Page Abigail E, Emmott Emily H, Sear Rebecca, Perera Nilushka, Black Matthew, Elgood-Field Jake, Myers Sarah
Centre for Culture and Evolution, Brunel University London, London, UK.
London School of Hygiene and Tropical Medicine, Population Health, London, UK.
Int Breastfeed J. 2025 Apr 3;20(1):23. doi: 10.1186/s13006-025-00707-7.

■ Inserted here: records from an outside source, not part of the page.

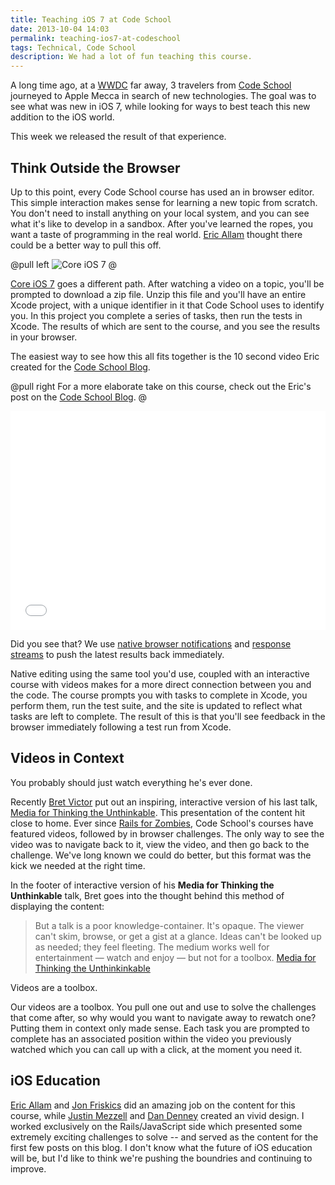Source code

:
 ```yaml
---
title: Teaching iOS 7 at Code School
date: 2013-10-04 14:03
permalink: teaching-ios7-at-codeschool
tags: Technical, Code School
description: We had a lot of fun teaching this course.
---
```


A long time ago, at a [WWDC](http://adamfortuna.com/wwdc/) far away, 3 travelers from [Code School][] journeyed to Apple Mecca in search of new technologies. The goal was to see what was new in iOS 7, while looking for ways to best teach this new addition to the iOS world.

This week we released the result of that experience.

## Think Outside the Browser

Up to this point, every Code School course has used an in browser editor. This simple interaction makes sense for learning a new topic from scratch. You don't need to install anything on your local system, and you can see what it's like to develop in a sandbox. After you've learned the ropes, you want a taste of programming in the real world. [Eric Allam](https://twitter.com/eallam) thought there could be a better way to pull this off.

@pull left
![Core iOS 7](/images/galleries/codeschool/core-ios-7.png)
@

[Core iOS 7](http://ios7.codeschool.com) goes a different path. After watching a video on a topic, you'll be prompted to download a zip file. Unzip this file and you'll have an entire Xcode project, with a unique identifier in it that Code School uses to identify you. In this project you complete a series of tasks, then run the tests in Xcode. The results of which are sent to the course, and you see the results in your browser.

The easiest way to see how this all fits together is the 10 second video Eric created for the [Code School Blog](http://blog.codeschool.com/post/62915764253/introducing-core-ios-7).

@pull right
For a more elaborate take on this course, check out the Eric's post on the [Code School Blog](http://blog.codeschool.com/post/62915764253/introducing-core-ios-7).
@

<div class='row'>
  <div class='medium-7 medium-offset-2 columns'>
    <iframe src="//player.vimeo.com/video/75897272" width="100%" height="350" frameborder="0" webkitallowfullscreen mozallowfullscreen allowfullscreen ></iframe>
  </div>
</div>

Did you see that? We use [native browser notifications](/2013/09/08/native-javascript-notifications/) and [response streams](/2013/09/07/response-streams-with-rails-4-and-redis/) to push the latest results back immediately.

Native editing using the same tool you'd use, coupled with an interactive course with videos makes for a more direct connection between you and the code. The course prompts you with tasks to complete in Xcode, you perform them, run the test suite, and the site is updated to reflect what tasks are left to complete. The result of this is that you'll see feedback in the browser immediately following a test run from Xcode.

## Videos in Context

<div class='pull-right'>
  <p>You probably should just watch everything he's ever done.</p>
</div>

Recently [Bret Victor](http://worrydream.com/) put out an inspiring, interactive version of his last talk, [Media for Thinking the Unthinkable](http://worrydream.com/MediaForThinkingTheUnthinkable/). This presentation of the content hit close to home. Ever since [Rails for Zombies](http://railsforzombies.com), Code School's courses have featured videos, followed by in browser challenges. The only way to see the video was to navigate back to it, view the video, and then go back to the challenge. We've long known we could do better, but this format was the kick we needed at the right time.

In the footer of interactive version of his **Media for Thinking the Unthinkable** talk, Bret goes into the thought behind this method of displaying the content:

> But a talk is a poor knowledge-container. It's opaque. The viewer can't skim, browse, or get a gist at a glance. Ideas can't be looked up as needed; they feel fleeting. The medium works well for entertainment — watch and enjoy — but not for a toolbox.
[Media for Thinking the Unthinkinkable](http://worrydream.com/MediaForThinkingTheUnthinkable/)

<div class='pull-right'><p>Videos are a toolbox.</p></div>

Our videos are a toolbox. You pull one out and use to solve the challenges that come after, so why would you want to navigate away to rewatch one? Putting them in context only made sense. Each task you are prompted to complete has an associated position within the video you previously watched which you can call up with a click, at the moment you need it.

## iOS Education

[Eric Allam](https://twitter.com/eallam) and [Jon Friskics](https://twitter.com/jonfriskics) did an amazing job on the content for this course, while [Justin Mezzell](http://justinmezzell.com/) and [Dan Denney](https://twitter.com/dandenney) created an vivid design. I worked exclusively on the Rails/JavaScript side which presented some extremely exciting challenges to solve -- and served as the content for the first few posts on this blog. I don't know what the future of iOS education will be, but I'd like to think we're pushing the boundries and continuing to improve.

[Code School]: http://codeschool.com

Breastfeeding rates in the UK have remained stubbornly low despite long-term intervention efforts. Social support is a key, theoretically grounded intervention method, yet social support has been inconsistently related to improved breastfeeding. Understanding of the dynamics between infant feeding and social support is currently limited by retrospective collection of quantitative data, which prohibits causal inferences, and by unrepresentative sampling of mothers. In this paper, we present a case-study presenting the development of a data collection methodology designed to address these challenges.
In April-May 2022 we co-produced and piloted a mobile health (mHealth) data collection methodology linked to a pre-existing pregnancy and parenting app in the UK (Baby Buddy), prioritising real-time daily data collection about women's postnatal experiences. To explore the potential of mHealth in-app surveys, here we report the iterative design process and the results from a mixed-method (explorative data analysis of usage data and content analysis of interview data) four-week pilot.
Participants (n = 14) appreciated the feature's simplicity and its easy integration into their daily routines, particularly valuing the reflective aspect akin to journaling. As a result, participants used the feature regularly and looked forward to doing so. We find no evidence that key sociodemographic metrics were associated with women's enjoyment or engagement. Based on participant feedback, important next steps are to design in-feature feedback and tracking systems to help maintain motivation.
Reflecting on future opportunities, this case-study underscores that mHealth in-app surveys may be an effective way to collect prospective real-time data on complex infant feeding behaviours and experiences during the postnatal period, with important implications for public health and social science research.
尽管长期进行干预努力,但英国的母乳喂养率一直顽固地保持在较低水平。社会支持是一种关键的、有理论依据的干预方法,然而社会支持与母乳喂养改善之间的关系并不一致。目前,对婴儿喂养与社会支持之间动态关系的理解受到定量数据回顾性收集的限制,这种方法禁止进行因果推断,同时也受到母亲样本缺乏代表性的限制。在本文中,我们展示了一个案例研究,介绍了一种旨在应对这些挑战的数据收集方法的开发过程。
2022年4月至5月,我们共同制作并试点了一种移动健康(mHealth)数据收集方法,该方法与英国一款现有的怀孕和育儿应用程序(宝贝伙伴)相关联,重点是实时每日收集有关女性产后经历的数据。为了探索mHealth应用内调查的潜力,我们在此报告迭代设计过程以及一项为期四周的混合方法(使用数据的探索性数据分析和访谈数据的内容分析)试点的结果。
参与者(n = 14)赞赏该功能的简单性及其易于融入日常生活,尤其重视类似于写日记的反思方面。因此,参与者经常使用该功能并期待继续使用。我们没有发现关键社会人口统计学指标与女性的使用体验或参与度相关的证据。根据参与者反馈,接下来重要的步骤是设计功能内反馈和跟踪系统,以帮助维持积极性。
考虑到未来的机会,本案例研究强调,mHealth应用内调查可能是收集产后复杂婴儿喂养行为和经历的前瞻性实时数据的有效方式,对公共卫生和社会科学研究具有重要意义。